System clock apparently jumped from 2025-03-12 08:36:20.974 to 2025-03-12 08:40:11.880 since last heartbeat (+225906 ms) [ClusterHeartbeatManager]
Resetting heartbeat timestamps because of huge system clock jump! Clock-Jump: 225906 ms, Heartbeat-Timeout: 60000 ms [ClusterHeartbeatManager]

Wait for odb2 to start merging to the cluster: Allow odb2 to start merging to the cluster.
Wait for odb2 to become ONLINE: Wait for odb2 to become ONLINE.

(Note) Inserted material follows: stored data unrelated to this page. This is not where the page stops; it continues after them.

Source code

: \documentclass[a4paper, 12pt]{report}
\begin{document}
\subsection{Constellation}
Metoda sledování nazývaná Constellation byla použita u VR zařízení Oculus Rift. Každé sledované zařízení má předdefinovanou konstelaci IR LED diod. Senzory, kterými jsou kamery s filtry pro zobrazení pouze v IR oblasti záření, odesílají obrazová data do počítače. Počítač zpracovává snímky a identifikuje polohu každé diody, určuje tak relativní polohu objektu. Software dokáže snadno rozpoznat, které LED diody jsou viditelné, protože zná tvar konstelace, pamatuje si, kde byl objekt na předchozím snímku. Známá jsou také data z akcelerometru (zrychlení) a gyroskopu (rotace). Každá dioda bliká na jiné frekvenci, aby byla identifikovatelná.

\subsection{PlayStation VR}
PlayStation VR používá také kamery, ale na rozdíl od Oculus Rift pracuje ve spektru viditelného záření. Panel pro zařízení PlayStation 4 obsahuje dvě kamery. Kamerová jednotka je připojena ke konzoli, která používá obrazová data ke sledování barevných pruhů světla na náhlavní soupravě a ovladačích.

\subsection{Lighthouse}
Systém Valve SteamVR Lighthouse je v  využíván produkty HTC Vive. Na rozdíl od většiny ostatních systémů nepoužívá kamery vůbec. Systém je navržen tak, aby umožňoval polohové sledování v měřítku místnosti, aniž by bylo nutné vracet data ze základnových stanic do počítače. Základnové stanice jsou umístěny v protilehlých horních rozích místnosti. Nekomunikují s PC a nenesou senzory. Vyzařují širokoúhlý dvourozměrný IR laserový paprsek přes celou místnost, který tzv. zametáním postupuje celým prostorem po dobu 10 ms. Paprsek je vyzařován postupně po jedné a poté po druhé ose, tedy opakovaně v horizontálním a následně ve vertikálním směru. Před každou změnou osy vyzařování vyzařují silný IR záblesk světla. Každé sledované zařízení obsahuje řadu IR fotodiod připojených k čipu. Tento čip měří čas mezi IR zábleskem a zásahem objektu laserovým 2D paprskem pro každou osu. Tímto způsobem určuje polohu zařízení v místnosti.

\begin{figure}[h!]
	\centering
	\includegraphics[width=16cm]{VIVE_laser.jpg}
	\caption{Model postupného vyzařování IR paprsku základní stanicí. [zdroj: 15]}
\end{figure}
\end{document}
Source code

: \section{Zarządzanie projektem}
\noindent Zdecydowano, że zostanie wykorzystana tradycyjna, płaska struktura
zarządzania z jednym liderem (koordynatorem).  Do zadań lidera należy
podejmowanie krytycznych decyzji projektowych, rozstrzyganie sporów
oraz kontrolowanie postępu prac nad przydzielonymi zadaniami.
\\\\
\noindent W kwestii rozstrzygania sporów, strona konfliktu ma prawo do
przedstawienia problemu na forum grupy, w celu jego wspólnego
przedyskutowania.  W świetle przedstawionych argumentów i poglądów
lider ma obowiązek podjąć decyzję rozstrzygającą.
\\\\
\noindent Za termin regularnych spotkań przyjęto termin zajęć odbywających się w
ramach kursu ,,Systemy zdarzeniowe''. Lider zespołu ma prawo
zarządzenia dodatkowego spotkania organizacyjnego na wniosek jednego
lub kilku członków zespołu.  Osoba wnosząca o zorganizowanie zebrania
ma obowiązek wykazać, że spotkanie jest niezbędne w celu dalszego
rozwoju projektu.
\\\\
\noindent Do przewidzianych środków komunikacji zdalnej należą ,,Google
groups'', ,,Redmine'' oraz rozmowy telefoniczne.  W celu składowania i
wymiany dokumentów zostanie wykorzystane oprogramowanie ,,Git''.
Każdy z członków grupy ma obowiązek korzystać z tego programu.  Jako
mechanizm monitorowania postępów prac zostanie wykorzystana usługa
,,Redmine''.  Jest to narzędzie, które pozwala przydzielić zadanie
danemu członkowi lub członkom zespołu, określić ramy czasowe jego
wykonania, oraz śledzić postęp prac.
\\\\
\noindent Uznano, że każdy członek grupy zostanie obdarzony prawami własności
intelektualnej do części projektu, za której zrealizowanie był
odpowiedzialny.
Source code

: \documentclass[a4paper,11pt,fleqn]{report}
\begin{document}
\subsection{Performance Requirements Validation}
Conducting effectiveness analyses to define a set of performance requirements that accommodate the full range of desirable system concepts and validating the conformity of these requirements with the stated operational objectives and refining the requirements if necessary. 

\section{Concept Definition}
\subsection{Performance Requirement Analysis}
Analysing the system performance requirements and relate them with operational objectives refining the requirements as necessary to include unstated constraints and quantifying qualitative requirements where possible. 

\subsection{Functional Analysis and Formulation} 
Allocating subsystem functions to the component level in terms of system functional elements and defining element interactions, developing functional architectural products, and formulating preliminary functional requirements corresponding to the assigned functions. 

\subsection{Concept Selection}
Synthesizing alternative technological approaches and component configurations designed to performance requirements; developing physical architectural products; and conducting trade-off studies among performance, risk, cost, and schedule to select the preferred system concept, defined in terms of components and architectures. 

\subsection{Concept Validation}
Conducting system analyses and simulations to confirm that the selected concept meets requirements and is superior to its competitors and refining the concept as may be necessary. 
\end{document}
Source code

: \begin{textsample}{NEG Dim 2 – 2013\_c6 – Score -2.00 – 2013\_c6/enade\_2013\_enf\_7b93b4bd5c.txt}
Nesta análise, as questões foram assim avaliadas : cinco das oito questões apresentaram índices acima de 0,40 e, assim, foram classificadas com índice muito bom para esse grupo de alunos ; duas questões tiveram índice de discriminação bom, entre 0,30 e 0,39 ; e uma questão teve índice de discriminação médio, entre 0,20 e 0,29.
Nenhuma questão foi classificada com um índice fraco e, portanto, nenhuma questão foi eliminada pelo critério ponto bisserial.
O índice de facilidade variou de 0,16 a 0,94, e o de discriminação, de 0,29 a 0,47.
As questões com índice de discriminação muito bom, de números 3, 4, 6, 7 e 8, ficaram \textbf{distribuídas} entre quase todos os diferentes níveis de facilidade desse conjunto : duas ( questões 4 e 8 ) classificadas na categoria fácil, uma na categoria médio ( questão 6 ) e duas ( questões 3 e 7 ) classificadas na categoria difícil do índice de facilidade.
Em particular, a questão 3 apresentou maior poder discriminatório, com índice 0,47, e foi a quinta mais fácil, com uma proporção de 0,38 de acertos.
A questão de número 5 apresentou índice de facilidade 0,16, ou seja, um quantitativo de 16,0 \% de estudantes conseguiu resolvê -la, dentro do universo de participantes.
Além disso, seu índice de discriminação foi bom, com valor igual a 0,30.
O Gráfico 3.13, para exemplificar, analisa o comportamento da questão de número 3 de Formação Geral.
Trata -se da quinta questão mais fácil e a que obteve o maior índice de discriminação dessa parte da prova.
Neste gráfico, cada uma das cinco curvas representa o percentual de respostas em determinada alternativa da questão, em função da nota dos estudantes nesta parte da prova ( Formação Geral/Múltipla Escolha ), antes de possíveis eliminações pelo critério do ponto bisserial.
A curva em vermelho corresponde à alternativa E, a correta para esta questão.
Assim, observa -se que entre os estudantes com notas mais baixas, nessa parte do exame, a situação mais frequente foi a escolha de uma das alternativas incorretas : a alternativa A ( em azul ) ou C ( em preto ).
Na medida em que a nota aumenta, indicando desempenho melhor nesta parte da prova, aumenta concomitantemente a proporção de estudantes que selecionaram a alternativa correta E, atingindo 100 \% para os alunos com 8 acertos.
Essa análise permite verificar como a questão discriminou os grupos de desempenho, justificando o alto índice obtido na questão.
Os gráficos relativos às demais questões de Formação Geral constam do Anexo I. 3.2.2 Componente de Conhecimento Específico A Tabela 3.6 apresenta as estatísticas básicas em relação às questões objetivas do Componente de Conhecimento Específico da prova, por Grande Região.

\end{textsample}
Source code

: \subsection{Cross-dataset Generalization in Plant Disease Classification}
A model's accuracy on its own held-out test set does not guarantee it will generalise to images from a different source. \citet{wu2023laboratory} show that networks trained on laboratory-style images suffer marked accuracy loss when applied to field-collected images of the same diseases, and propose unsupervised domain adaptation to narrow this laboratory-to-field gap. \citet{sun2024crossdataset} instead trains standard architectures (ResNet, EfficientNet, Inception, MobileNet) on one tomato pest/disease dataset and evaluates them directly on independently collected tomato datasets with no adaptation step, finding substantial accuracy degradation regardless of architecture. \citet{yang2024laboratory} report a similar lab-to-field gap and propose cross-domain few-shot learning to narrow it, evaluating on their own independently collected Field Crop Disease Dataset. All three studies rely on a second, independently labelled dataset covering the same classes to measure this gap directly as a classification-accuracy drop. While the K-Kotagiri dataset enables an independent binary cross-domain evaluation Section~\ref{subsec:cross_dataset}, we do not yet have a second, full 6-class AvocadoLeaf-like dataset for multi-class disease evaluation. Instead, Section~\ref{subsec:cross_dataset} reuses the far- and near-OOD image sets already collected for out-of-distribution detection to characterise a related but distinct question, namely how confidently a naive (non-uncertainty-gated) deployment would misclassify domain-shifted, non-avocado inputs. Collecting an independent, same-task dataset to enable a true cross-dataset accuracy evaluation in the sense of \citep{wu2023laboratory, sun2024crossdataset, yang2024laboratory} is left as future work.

Q: What is the workaround for this issue?

A: The workaround for this issue is to restart any of the remaining nodes (odb1 or odb3). This action will trigger the synchronization of the database on odb2, and the node will participate in the cluster as expected.

Q: Is there a way to prevent this issue from occurring in the first place?

A: While there is no foolproof way to prevent this issue from occurring, there are several steps you can take to minimize the risk:

Regularly back up your database to prevent data loss in case of a node failure.
Use a load balancer or other traffic management tool to distribute traffic across multiple nodes and reduce the impact of a single node failure.
Implement a monitoring and alerting system to quickly detect and respond to node failures or other issues.
Regularly update and patch your OrientDB installation to ensure you have the latest security fixes and features.

Q: Is this issue specific to OrientDB, or can it occur in other databases as well?

A: While this issue is specific to OrientDB, similar issues can occur in other databases that use a distributed architecture and rely on node heartbeats and cluster synchronization. However, the specific symptoms and behavior of this issue may vary depending on the database and its configuration.